Saved entries -
=== Section Start ===

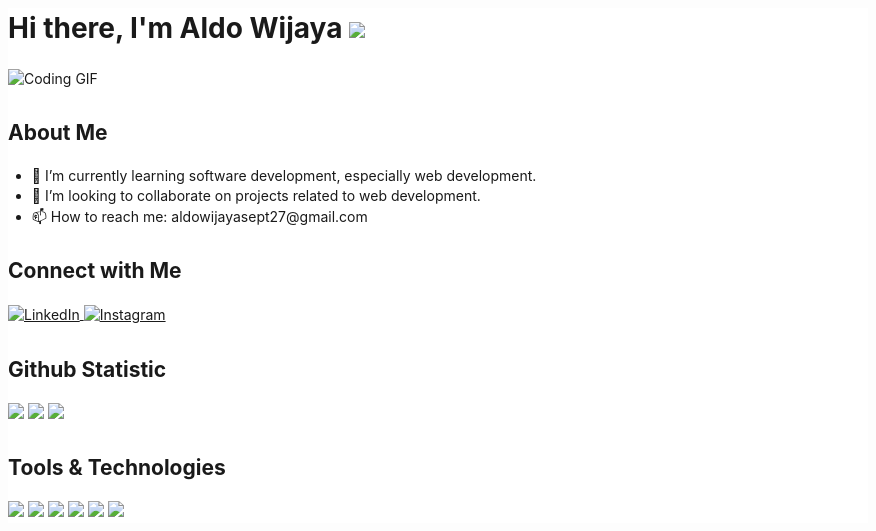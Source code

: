 # Hi there, I'm Aldo Wijaya ![](https://user-images.githubusercontent.com/18350557/176309783-0785949b-9127-417c-8b55-ab5a4333674e.gif)
<img
align="center"     
src="https://i.giphy.com/media/v1.Y2lkPTc5MGI3NjExZnN6aGU1MHoybHFxNnM0YTE2aHY1bnBmZ3F5ajVwYW95Y3RwNzkyciZlcD12MV9pbnRlcm5hbF9naWZfYnlfaWQmY3Q9Zw/RbDKaczqWovIugyJmW/giphy.gif" alt="Coding GIF" width="100%"/>

## About Me
  <ul>
    <li>🌱 I’m currently learning software development, especially web development.</li>
    <li>👯 I’m looking to collaborate on projects related to web development.</li>
    <li>📫 How to reach me: aldowijayasept27@gmail.com</li>
  </ul>

## Connect with Me
  <a href="https://linkedin.com/in/aldowijaya" target="blank">
    <img align="center" src="https://img.shields.io/badge/-LinkedIn-%230077B5.svg?style=for-the-badge&logo=linkedin&logoColor=white" alt="LinkedIn"/>
  </a>
  <a href="https://instagram.com/wijayaaldoo" target="blank">
    <img align="center" src="https://img.shields.io/badge/-Instagram-%23E4405F.svg?style=for-the-badge&logo=instagram&logoColor=white" alt="Instagram"/>
  </a>

## Github Statistic
<div align="left">
  <img height="180em" src="https://github-readme-stats-eight-theta.vercel.app/api?username=AldoWijaya27&show_icons=true&theme=algolia&include_all_commits=true&count_private=true"/>
  <img height="180em" src="https://github-readme-stats-eight-theta.vercel.app/api/top-langs/?username=AldoWijaya27&layout=compact&layout=compact&theme=algolia"/>
  <img height="180em" src="https://streak-stats.demolab.com/?user=AldoWijaya27&theme=algolia"/>
</div>

## Tools & Technologies
<div align="left">
  <img src="https://img.shields.io/badge/HTML5-%23E34F26.svg?style=flat-square&logo=html5&logoColor=white" height="30"/>
  <img src="https://img.shields.io/badge/CSS3-%231572B6.svg?style=flat-square&logo=css3&logoColor=white" height="30"/>
  <img src="https://img.shields.io/badge/JavaScript-%23F7DF1E.svg?style=flat-square&logo=javascript&logoColor=black" height="30"/>
  <img src="https://img.shields.io/badge/React-%2320232a.svg?style=flat-square&logo=react&logoColor=%2361DAFB" height="30"/>
  <img src="https://img.shields.io/badge/TypeScript-%23007ACC.svg?style=flat-square&logo=typescript&logoColor=white" height="30"/>
  <img src="https://img.shields.io/badge/Next.js-%23000000.svg?style=flat-square&logo=nextdotjs&logoColor=white" height="30"/>
</div>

=== Section End ===

Assigned task -
Return every line above that contains the word "flat".

The completed task -
  <img src="https://img.shields.io/badge/HTML5-%23E34F26.svg?style=flat-square&logo=html5&logoColor=white" height="30"/>
  <img src="https://img.shields.io/badge/CSS3-%231572B6.svg?style=flat-square&logo=css3&logoColor=white" height="30"/>
  <img src="https://img.shields.io/badge/JavaScript-%23F7DF1E.svg?style=flat-square&logo=javascript&logoColor=black" height="30"/>
  <img src="https://img.shields.io/badge/React-%2320232a.svg?style=flat-square&logo=react&logoColor=%2361DAFB" height="30"/>
  <img src="https://img.shields.io/badge/TypeScript-%23007ACC.svg?style=flat-square&logo=typescript&logoColor=white" height="30"/>
  <img src="https://img.shields.io/badge/Next.js-%23000000.svg?style=flat-square&logo=nextdotjs&logoColor=white" height="30"/>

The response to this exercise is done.